Task directions: Search the entries below for the word "comparison", then copy each line in which it is found.

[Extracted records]
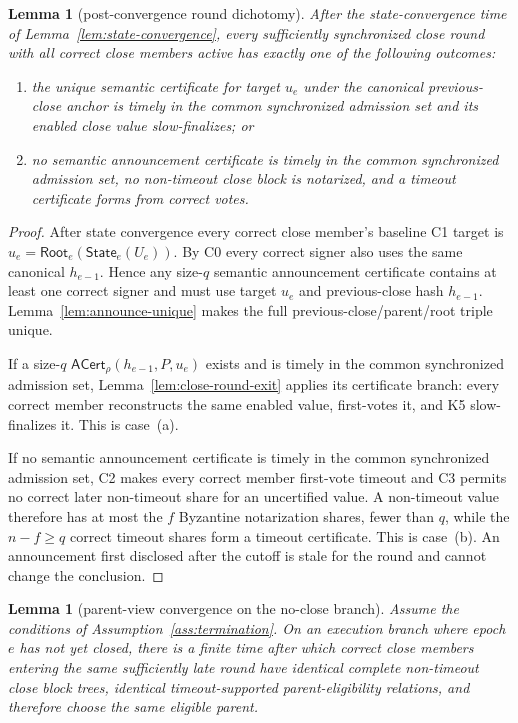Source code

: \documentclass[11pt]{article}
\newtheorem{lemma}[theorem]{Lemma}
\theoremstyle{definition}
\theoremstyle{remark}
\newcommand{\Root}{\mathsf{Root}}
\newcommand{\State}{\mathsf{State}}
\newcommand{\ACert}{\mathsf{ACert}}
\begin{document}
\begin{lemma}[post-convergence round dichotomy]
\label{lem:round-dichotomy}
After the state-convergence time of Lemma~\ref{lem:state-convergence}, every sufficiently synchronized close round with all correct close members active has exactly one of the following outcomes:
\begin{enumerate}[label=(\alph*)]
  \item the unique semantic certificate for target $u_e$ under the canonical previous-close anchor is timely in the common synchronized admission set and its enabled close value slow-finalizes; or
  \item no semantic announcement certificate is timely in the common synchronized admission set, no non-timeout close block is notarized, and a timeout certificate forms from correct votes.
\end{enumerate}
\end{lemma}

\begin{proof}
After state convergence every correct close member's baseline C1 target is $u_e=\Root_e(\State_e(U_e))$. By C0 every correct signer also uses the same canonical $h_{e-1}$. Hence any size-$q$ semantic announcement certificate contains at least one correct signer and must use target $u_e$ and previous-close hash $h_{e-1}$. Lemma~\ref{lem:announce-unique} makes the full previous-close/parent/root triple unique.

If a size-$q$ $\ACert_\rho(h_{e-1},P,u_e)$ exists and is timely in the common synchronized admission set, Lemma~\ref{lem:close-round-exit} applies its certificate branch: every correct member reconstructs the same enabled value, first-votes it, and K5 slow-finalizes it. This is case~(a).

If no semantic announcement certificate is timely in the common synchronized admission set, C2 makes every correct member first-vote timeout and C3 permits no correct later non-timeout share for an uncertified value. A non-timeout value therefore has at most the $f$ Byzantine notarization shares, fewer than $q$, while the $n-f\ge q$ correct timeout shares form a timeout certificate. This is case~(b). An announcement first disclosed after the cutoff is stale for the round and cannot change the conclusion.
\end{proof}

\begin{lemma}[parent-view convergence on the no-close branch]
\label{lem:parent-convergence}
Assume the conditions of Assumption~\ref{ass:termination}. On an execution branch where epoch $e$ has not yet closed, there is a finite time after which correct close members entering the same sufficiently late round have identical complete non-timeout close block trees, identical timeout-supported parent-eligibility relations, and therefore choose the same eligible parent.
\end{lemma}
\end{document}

* * *

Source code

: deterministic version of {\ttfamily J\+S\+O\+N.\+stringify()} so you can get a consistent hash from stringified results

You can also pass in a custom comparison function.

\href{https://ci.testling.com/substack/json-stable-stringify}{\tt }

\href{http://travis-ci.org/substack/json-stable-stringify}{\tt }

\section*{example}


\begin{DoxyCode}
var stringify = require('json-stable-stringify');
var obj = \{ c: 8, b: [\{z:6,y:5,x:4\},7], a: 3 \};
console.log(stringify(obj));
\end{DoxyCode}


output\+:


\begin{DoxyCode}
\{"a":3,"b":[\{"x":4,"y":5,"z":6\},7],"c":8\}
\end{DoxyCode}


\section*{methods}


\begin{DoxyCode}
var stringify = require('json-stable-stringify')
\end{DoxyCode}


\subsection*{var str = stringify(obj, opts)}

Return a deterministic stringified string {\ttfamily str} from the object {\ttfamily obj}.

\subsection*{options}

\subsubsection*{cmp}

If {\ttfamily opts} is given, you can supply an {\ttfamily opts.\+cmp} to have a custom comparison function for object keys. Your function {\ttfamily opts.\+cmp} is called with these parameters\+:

Solution:
You can also pass in a custom comparison function.
If {\ttfamily opts} is given, you can supply an {\ttfamily opts.\+cmp} to have a custom comparison function for object keys. Your function {\ttfamily opts.\+cmp} is called with these parameters\+:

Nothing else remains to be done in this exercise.